(Collected data entries)
--- --- ---
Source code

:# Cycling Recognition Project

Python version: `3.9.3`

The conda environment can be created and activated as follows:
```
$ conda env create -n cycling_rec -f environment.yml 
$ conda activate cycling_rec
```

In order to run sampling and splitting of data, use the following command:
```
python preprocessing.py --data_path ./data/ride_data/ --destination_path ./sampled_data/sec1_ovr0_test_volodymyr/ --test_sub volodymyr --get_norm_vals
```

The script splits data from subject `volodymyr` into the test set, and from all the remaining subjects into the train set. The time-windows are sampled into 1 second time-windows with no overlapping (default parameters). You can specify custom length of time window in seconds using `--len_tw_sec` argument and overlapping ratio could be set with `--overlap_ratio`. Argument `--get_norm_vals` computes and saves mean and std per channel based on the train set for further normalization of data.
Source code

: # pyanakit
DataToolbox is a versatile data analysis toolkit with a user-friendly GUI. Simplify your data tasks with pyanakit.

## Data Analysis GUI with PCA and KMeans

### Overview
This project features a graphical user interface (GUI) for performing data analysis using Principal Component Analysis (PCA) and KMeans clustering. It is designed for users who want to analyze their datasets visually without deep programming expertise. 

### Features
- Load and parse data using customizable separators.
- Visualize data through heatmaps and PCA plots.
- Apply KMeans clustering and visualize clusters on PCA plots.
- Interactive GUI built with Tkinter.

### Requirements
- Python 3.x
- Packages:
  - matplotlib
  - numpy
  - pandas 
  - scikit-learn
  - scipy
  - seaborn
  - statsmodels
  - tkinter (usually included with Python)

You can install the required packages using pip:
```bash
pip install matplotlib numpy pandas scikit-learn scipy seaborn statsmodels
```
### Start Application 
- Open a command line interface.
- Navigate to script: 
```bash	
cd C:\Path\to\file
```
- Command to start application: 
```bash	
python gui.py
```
--- --- ---
What you should do:
Output exactly, and only, the lines running from the one that contains "- Navigate to" through the last line of the entries above.

Answer for the task:
- Navigate to script: 
```bash	
cd C:\Path\to\file
```
- Command to start application: 
```bash	
python gui.py
```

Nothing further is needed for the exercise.